Не случайно в центре федоровской мысли находится литургия, которая, без сомнения, представляет собой событие оральной культуры, поскольку построена на звучащей живой речи. Для верующих литургия, как замечает Федоров, — «Божественное служение», для оглашенных и неверующих — «художественное воспитание» (1, 264) или «воспоминание в драматической форме» (1, 171). Объединение всего человечества предстает у Федорова в виде литургии как всеобщей молитвы, переходящей в действие.
Может удивлять, что человек, работавший четверть века библиотекарем, подозревается в недооценке печатного слова. Но при более тесном рассмотрении мы будем постоянно сталкиваться с намеками на сильную устную установку, присущую Федорову. Так, по свидетельству С. Булгакова, он слыл «московским Сократом»[114], ученики в лице Кожевникова, Петерсона и др. записывали его мысли после совместной беседы. Как известно, Федоров писал спонтанно, зачастую на клочках бумаги или полях газет, любил читать знакомым из своих записок. Стиль изложения мыслей у него скорее устный, чем письменный: философ постоянно кружит вокруг своих тем, приближаясь к ним все новыми и новыми витками. Для этого типа дискурса характерна редундантность и несистематичность[115].
Библиотека должна быть «культом не книг, а сочинителей этих книг», поэтому мы «отдаем должное автору, не останавливаемся на
Очень интересны в этой связи мысли Федорова о палеографии. Размышляя о «способности письма быть графическим изображением духа времени» (1, 54), он считает, что уставные буквы выводились с тем же глубоким благоговением, с которым строили храмы или писали иконы. Новое время видело в уставе только медлительность и препятствие прогрессу, поэтому перешло к разным формам скорописи вплоть до стенографии.

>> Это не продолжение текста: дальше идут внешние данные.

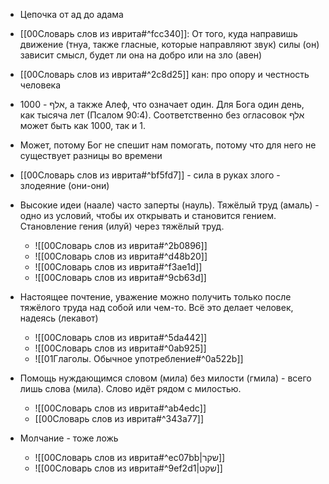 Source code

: - Цепочка от ад до адама 

- [[00Словарь слов из иврита#^fcc340]]:
От того, куда направишь движение (тнуа, также гласные, которые направляют звук) силы (он) зависит смысл, будет ли она на добро или на зло (авен)

- [[00Словарь слов из иврита#^2c8d25]]
кан: про опору и честность человека

- אלף - 1000, а также Алеф, что означает один. Для Бога один день, как тысяча лет (Псалом 90:4). Соответственно без огласовок אלף может быть как 1000, так и 1. 
- Может, потому Бог не спешит нам помогать, потому что для него не существует разницы во времени 

- [[00Словарь слов из иврита#^bf5fd7]] - сила в руках злого - злодеяние (они-они)

- Высокие идеи (наале) часто заперты (науль). Тяжёлый труд (амаль) - одно из условий, чтобы их открывать и становится гением. Становление гения (илуй) через тяжёлый труд.
	- ![[00Словарь слов из иврита#^2b0896]]
	- ![[00Словарь слов из иврита#^d48b20]]
	- ![[00Словарь слов из иврита#^f3ae1d]]
	- ![[00Словарь слов из иврита#^9cb63d]]

- Настоящее почтение, уважение можно получить только после тяжёлого труда над собой или чем-то. Всё это делает человек, надеясь (лекавот)
	- ![[00Словарь слов из иврита#^5da442]]
	- ![[00Словарь слов из иврита#^0ab925]]
	- ![[01Глаголы. Обычное употребление#^0a522b]]

- Помощь нуждающимся словом (мила) без милости (гмила) - всего лишь слова (мила). Слово идёт рядом с милостью. 
	- ![[00Словарь слов из иврита#^ab4edc]]
	- [[00Словарь слов из иврита#^343a77]]

- Молчание - тоже ложь
	- ![[00Словарь слов из иврита#^ec07bb|שקר]]
	- ![[00Словарь слов из иврита#^9ef2d1|שקט]]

Примечательно, что Федоров даже не упоминает печатные буквы, вызвавшие революцию в переходе от аудитивного метода обмена мыслей к визуальному[116], поскольку только книгопечатание привело к той гомогенности и повторяемости письма, на которых построена современная культура. Сквозь федоровские мысли о палеографии просвечивает идеал сакрального письма рукописи, который еще ближе к оральной культуре[117].
Устами Сократа в «Федре» Платон говорит о том, что записанную речь нельзя ставить выше, «чем напоминание со стороны человека, сведущего в том, что написано»[118], и относит это и к живописи: «Ее порождения стоят, как живые, а спроси их — они величаво и гордо молчат»[119]. Критике живописи посвящена значительная часть десятой книги «Государства».
Как и в случае с письменностью, Федоров следует аргументации Платона, утверждавшего, что художнику как подражателю подобает лишь третье место — после истинного творца идейной сути предмета и практического мастера, строящего этот предмет: «О том предмете, который он изображает, подражатель не знает ничего стоящего; его творчество — просто забава, а не серьезное занятие»[120]. Как Чернышевский, так и Федоров согласны с Платоном в том, что живопись занимается лишь воспроизведением призраков , поскольку она опирается на обман зрения и соответствующие «фокусы».
В «Софисте» мы читаем следующий диалог об искусстве: на вопрос «Следовательно то, что мы называем образом, не существуя действительно, все же действительно есть образ?» следует ответ: «Кажется, небытие с бытием образовали подобного рода сплетение, очень причудливое»[121]. Федоров подхватывает платоновское определение образа как «причудливое сплетение» бытия и небытия. Разница, однако, в том, что для него иллюзорность живописи вытекает из чисто пассивного воспроизведения внешних форм действительности: художественное произведение в данной форме — лишь «мертвое творение» и подобие «тени отцов» (1, 97).
Отсюда становится понятным, почему Федоров с сочувствием относится к позиции иконоборцев, которые отвергали «иллюзию (фабрикацию идолов)» как «мнимое или художественное воскресение» (1, 162). Он подчеркивает, что церковь приняла «во внимание возражения иконоборцев и, не желая производить изображения иллюзий, она не только не заботилась о живости изображений, а даже запрещала такое стремление, ввела подлинник, который должен был служить неизменным образцом для изображений» (1, 163). Надо, однако, иметь в виду, что у Федорова осуждение иллюзии в искусстве имеет другой смысл, чем в православной традиции. Если для церкви иллюзорность является «натуралистическим» уклоном от святого прообраза, его искажением, то у Федорова это результат недействительности, нереальности изображаемого.